• _INFORMATION PROVIDED_
● ● ● ● ● ● ●

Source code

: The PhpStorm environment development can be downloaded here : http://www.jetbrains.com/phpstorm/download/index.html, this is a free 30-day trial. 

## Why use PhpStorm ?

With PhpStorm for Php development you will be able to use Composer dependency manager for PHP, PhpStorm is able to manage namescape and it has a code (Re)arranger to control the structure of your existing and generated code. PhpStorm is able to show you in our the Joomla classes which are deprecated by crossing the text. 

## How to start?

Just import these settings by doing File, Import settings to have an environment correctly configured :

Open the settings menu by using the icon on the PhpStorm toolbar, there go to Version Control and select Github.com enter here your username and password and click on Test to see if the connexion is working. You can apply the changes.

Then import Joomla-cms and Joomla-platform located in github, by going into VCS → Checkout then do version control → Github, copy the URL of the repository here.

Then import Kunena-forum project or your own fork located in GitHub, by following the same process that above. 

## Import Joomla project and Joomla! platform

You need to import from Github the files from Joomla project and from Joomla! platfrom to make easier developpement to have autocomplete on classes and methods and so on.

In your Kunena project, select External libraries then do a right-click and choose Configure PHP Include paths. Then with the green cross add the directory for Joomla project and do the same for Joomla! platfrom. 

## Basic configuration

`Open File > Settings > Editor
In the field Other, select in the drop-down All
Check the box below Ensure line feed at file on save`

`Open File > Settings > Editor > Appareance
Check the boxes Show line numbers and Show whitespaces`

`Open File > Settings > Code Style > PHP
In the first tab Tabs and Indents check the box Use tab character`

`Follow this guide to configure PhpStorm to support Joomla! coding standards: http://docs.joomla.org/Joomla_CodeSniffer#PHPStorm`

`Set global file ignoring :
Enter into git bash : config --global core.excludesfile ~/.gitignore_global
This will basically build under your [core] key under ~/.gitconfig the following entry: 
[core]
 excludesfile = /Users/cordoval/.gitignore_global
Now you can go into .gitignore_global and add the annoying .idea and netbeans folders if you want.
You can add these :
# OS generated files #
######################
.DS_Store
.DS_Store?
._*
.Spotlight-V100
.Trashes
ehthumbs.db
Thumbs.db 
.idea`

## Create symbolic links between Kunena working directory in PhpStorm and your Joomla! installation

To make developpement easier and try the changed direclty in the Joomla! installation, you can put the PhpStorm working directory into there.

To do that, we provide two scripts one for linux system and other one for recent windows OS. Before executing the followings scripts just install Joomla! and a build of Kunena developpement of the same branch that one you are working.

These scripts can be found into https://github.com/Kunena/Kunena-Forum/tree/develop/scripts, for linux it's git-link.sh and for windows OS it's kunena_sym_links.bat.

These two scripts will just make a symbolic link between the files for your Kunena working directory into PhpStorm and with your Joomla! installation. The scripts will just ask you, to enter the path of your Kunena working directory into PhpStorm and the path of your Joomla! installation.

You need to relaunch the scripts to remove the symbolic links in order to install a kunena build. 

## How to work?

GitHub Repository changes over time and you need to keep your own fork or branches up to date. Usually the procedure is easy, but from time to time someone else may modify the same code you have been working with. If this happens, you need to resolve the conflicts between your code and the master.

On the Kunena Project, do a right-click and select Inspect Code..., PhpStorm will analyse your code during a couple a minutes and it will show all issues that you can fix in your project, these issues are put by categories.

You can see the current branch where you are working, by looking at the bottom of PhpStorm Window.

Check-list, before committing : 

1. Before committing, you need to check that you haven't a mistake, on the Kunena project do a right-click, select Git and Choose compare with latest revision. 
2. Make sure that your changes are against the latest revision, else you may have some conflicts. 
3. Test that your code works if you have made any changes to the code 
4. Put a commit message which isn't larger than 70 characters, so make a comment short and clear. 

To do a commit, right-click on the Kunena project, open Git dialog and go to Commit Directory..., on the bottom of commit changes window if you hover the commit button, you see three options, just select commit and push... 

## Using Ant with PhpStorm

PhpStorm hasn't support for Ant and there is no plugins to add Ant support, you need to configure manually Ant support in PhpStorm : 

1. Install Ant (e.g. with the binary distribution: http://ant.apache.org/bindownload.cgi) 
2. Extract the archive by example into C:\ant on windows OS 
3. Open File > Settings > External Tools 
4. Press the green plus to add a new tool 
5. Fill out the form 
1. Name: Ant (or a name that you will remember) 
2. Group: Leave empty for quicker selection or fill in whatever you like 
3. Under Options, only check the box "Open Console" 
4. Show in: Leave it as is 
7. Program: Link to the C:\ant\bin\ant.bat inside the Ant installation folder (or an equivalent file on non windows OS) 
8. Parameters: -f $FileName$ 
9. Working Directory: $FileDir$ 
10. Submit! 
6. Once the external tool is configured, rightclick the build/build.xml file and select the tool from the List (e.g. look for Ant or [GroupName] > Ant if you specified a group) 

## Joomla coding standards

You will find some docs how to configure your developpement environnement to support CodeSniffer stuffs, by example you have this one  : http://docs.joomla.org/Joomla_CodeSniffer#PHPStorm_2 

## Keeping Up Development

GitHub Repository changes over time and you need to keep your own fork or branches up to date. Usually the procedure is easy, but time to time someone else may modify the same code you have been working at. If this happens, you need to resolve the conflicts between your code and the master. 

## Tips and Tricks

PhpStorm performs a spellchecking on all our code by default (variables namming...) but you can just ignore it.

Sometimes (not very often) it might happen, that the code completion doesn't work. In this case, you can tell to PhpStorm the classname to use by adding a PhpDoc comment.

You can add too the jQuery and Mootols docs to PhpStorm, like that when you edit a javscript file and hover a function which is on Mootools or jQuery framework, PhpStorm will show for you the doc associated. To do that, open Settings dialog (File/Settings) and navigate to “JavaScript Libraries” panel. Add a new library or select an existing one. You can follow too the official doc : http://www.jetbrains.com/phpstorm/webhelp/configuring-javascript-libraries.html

● ● ● ● ● ● ●

• _WORK TASK_
Using the records above, repeat exactly the lines from the first one through the line with "You need to import".

• _REPLY_
Source code

: The PhpStorm environment development can be downloaded here : http://www.jetbrains.com/phpstorm/download/index.html, this is a free 30-day trial. 

## Why use PhpStorm ?

With PhpStorm for Php development you will be able to use Composer dependency manager for PHP, PhpStorm is able to manage namescape and it has a code (Re)arranger to control the structure of your existing and generated code. PhpStorm is able to show you in our the Joomla classes which are deprecated by crossing the text. 

## How to start?

Just import these settings by doing File, Import settings to have an environment correctly configured :

Open the settings menu by using the icon on the PhpStorm toolbar, there go to Version Control and select Github.com enter here your username and password and click on Test to see if the connexion is working. You can apply the changes.

Then import Joomla-cms and Joomla-platform located in github, by going into VCS → Checkout then do version control → Github, copy the URL of the repository here.

Then import Kunena-forum project or your own fork located in GitHub, by following the same process that above. 

## Import Joomla project and Joomla! platform

You need to import from Github the files from Joomla project and from Joomla! platfrom to make easier developpement to have autocomplete on classes and methods and so on.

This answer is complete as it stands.